Ino menghela nafas setelah melihat Sakura sudah benar-benar tak terlihat, "Hhh... Anak itu..." gumamnya.
.
.
.
Setelah sampai di depan Rumah Sakit yang sepi, Sakura mulai berhenti berlari dan menjadi berjalan. Sasuke menengok ke arah Sakura yang disebelahnya, "Aku merasa aneh saat tadi temanmu mengatakan sesuatu tentang—"
"Itu dia kuncinya!" seru Sakura, "Mungkin saja dulu kau bersekolah di SMA Nishi. Ayo, kita ke sana."
oOo
Di sebuah kafe, Sakura duduk dengan secangkir cokelat panas dan roti keju yang baru saja dipesannya. Tapi terlihat dari roti dan cokelat panasnya yang masih utuh, Sakura belum menikmati hidangannya, ia masih sibuk dengan lembaran-lembaran kertas di mejanya dan membacanya dengan teliti.
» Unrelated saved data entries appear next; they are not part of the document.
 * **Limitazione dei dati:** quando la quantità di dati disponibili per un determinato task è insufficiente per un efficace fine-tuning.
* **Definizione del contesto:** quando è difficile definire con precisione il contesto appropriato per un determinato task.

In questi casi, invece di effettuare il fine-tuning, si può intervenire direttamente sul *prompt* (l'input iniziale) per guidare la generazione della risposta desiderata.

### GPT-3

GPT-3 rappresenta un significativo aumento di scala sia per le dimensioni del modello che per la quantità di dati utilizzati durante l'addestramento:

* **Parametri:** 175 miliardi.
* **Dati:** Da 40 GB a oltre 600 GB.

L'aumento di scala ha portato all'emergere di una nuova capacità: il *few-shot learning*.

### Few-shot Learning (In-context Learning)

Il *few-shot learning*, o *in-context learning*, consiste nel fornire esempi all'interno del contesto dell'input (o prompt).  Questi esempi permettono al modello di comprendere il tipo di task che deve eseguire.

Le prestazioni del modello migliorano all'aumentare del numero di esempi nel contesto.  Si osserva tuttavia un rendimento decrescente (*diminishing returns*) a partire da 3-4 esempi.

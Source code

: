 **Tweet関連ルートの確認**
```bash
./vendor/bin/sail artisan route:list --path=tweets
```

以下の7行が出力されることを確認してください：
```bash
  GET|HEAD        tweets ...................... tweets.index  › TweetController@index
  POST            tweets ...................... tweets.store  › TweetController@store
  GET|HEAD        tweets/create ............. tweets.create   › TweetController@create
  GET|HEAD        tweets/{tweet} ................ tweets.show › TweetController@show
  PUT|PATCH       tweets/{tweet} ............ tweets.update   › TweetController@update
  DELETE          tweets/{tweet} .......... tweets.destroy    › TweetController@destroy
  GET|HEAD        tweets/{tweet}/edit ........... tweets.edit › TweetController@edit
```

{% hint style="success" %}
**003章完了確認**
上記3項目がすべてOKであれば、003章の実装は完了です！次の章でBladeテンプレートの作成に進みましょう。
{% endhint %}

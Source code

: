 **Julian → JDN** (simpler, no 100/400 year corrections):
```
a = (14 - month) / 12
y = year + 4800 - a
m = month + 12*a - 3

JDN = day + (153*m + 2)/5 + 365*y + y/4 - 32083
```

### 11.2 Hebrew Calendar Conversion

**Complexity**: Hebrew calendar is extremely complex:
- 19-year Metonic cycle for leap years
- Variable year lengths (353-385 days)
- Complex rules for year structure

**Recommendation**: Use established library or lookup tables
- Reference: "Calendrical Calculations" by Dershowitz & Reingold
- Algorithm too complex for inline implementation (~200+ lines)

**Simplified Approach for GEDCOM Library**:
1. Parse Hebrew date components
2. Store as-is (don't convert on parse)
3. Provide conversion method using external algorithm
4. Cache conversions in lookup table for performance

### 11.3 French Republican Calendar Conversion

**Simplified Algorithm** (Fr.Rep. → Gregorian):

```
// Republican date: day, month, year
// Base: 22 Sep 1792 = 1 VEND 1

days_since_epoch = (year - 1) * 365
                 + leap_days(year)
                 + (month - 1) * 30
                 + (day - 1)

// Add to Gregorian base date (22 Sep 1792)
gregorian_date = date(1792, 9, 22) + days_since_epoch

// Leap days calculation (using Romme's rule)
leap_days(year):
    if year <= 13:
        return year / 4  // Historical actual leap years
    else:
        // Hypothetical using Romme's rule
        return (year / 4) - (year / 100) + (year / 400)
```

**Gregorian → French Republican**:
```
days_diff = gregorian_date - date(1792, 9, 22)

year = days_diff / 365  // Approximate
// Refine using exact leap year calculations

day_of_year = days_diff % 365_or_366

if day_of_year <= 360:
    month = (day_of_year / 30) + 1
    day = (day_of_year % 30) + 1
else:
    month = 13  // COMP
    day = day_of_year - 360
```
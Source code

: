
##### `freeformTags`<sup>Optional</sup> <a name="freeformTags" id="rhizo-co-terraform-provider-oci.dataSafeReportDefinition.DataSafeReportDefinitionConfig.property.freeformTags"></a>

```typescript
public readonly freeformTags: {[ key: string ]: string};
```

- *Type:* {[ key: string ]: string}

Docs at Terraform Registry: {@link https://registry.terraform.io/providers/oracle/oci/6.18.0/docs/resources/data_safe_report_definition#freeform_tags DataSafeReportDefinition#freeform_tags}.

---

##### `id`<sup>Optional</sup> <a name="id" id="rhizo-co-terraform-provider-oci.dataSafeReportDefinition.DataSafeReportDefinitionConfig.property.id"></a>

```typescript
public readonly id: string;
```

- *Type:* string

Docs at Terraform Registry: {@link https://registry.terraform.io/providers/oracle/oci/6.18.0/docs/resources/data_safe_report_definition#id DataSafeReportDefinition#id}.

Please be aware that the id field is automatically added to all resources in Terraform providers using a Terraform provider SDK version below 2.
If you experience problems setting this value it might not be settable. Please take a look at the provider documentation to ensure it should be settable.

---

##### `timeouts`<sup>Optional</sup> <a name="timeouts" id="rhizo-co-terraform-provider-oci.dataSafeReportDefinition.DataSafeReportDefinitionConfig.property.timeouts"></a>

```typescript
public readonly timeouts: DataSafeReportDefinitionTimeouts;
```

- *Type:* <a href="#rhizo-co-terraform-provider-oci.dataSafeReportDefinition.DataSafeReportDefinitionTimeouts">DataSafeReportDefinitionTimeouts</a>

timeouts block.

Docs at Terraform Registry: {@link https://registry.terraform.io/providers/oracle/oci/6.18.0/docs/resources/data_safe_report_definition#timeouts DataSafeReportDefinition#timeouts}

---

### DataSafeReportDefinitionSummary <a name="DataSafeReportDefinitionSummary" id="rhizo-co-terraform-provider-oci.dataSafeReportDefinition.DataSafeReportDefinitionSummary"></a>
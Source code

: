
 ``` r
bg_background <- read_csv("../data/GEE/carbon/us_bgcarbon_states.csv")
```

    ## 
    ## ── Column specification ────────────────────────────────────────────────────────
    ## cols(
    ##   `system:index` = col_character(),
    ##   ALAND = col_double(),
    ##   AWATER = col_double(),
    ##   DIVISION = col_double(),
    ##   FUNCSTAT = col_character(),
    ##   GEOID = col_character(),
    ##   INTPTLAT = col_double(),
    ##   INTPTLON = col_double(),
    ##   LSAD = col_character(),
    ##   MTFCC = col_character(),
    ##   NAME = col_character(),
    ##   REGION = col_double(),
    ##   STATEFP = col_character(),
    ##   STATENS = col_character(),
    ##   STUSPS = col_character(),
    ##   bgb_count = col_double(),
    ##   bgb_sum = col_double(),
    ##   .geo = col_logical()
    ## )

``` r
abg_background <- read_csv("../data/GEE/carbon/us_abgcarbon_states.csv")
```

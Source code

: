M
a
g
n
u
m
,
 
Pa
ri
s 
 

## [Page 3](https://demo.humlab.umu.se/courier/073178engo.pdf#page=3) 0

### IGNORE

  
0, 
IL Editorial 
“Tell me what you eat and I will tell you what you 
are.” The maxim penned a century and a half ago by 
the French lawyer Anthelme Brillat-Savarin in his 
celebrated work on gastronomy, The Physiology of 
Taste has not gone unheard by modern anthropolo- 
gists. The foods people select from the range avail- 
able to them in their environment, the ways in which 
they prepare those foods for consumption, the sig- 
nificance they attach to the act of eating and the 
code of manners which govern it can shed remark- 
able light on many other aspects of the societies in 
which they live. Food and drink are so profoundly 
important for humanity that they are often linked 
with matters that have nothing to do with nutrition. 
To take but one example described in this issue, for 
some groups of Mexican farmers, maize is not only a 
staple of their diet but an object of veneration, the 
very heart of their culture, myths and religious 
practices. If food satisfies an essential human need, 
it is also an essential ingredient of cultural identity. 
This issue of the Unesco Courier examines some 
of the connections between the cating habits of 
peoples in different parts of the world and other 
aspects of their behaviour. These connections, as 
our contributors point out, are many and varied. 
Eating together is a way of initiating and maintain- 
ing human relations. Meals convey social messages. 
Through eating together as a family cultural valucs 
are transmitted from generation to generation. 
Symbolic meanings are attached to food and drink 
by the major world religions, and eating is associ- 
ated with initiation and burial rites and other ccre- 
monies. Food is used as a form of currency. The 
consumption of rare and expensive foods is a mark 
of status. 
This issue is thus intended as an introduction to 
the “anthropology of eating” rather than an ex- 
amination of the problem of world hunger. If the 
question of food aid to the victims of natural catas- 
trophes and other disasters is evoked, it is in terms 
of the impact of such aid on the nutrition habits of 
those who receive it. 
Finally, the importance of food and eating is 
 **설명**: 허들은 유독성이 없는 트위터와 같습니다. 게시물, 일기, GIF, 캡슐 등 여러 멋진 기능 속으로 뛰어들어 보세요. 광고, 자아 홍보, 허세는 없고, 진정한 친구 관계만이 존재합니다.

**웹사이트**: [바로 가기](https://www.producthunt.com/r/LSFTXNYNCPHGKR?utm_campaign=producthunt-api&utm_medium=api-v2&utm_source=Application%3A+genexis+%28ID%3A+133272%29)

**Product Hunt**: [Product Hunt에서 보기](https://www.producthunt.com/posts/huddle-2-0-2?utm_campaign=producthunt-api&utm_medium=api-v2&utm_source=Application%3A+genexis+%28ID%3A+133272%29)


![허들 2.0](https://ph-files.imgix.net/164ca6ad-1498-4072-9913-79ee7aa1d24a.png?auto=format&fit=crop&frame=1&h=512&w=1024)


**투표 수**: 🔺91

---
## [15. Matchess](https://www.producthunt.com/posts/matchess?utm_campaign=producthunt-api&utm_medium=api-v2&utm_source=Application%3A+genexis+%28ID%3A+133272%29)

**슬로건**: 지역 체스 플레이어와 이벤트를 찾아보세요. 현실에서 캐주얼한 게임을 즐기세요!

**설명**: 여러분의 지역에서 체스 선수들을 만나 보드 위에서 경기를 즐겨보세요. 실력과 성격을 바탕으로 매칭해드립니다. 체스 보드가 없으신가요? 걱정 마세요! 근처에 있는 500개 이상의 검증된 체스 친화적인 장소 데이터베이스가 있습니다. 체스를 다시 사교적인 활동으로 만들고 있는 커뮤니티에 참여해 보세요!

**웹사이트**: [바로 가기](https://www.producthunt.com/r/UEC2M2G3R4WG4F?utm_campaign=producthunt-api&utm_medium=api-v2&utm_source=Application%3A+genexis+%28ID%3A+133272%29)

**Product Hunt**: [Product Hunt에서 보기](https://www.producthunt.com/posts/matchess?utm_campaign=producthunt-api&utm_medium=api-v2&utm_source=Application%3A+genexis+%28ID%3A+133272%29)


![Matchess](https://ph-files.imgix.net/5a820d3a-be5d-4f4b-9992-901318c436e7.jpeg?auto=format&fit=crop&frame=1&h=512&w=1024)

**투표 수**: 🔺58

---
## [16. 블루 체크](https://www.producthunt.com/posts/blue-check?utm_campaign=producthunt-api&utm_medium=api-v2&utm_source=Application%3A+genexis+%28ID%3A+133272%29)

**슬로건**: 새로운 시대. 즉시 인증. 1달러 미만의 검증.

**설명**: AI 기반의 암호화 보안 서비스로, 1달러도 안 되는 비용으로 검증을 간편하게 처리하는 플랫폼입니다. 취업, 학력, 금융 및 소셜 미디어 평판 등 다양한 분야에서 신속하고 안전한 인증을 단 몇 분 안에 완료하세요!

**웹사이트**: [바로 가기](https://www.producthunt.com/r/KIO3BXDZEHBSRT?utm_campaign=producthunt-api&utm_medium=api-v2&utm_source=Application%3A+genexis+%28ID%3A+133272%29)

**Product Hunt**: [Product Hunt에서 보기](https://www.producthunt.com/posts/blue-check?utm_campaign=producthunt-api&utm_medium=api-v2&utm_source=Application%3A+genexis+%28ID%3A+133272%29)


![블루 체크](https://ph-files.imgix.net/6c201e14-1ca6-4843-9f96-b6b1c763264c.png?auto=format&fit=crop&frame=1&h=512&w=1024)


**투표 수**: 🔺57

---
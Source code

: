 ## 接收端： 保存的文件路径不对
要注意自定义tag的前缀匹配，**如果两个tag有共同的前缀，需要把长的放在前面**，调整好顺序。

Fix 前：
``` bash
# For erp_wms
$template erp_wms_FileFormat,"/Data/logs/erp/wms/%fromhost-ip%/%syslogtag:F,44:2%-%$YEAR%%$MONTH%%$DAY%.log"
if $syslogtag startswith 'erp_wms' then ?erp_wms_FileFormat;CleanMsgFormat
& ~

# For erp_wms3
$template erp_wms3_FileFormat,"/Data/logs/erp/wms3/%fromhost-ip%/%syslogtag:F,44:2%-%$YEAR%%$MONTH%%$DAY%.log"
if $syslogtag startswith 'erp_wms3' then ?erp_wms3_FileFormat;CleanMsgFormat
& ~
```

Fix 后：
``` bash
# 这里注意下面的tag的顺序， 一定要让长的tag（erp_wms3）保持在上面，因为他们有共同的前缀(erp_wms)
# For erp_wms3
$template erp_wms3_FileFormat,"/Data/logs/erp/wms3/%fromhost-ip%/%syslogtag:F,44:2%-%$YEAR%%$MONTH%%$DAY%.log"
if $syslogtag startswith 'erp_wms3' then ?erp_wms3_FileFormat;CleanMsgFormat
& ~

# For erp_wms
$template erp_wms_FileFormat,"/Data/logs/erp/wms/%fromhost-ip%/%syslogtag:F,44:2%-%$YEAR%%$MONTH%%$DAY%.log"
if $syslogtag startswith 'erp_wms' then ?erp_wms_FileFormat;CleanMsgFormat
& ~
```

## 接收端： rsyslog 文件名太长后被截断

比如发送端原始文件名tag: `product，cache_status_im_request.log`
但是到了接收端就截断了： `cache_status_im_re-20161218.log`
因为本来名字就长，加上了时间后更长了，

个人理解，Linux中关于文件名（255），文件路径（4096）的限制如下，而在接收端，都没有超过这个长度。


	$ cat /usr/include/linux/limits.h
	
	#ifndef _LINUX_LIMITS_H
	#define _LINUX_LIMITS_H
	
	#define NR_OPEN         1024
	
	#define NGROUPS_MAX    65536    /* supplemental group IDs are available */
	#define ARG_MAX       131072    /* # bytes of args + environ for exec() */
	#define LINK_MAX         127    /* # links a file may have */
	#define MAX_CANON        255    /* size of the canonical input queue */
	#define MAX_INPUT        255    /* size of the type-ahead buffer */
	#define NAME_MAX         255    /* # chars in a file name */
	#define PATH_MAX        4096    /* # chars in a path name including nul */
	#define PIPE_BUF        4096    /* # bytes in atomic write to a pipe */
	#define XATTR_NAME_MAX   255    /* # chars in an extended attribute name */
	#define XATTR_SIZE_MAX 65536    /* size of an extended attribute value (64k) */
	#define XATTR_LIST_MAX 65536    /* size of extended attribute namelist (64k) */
Sasuke sendiri sudah duduk tenang berhadapan dengan Sakura.
"Kau benar-benar sekolah di SMA Nishi yang isinya orang kaya semua ya, Sasuke. Hebat." kagum Sakura membuat Sasuke mendengus, "Aku tidak tahu siapa aku. Ingat itu." katanya.
"Iya iya..." Sakura sedikit meremas lembaran data-data Sasuke yang berhasil ia minta kopiannya di sekolah SMA Nishi satu jam yang lalu. Rohnya ini, meski tampan tapi bicaranya ketus sekali. Irit bicara, dan ternyata... cukup menyebalkan.
Gadis itu membaca lembaran-lembaran itu dengan teliti, kemudian mulai bicara, "Kau pernah menulis biodata di sekolah bahwa kau ini hobi bermain sepak bola, game komputer, dan menonton film action. Kalau begitu... Mungkin saja kau mati penasaran karena salah satu hobimu belum terlaksana." Sakura kini menatap Sasuke.
Roh tampan itu berfikir sejenak. Jika hobi, ia tak mungkin lupa. Sedikit berfikir, kemudian ia bicara, "Seingatku... Sepertinya memang itu hobiku. Mungkin aku penasaran ingin bermain sepak bola sekali lagi," ucap Sasuke.
"Baik kalau begitu, ayo bermain, biar aku temani." kata Sakura berapi-api. Ini saatnya misi berjalan.
.
.
.
Entah bagaimana caranya bola itu bisa ditendang oleh Sasuke yang notabene adalah roh. Tapi di lapangan yang sepi itu Sakura menjadi keeper dan Sasuke yang menendang bola.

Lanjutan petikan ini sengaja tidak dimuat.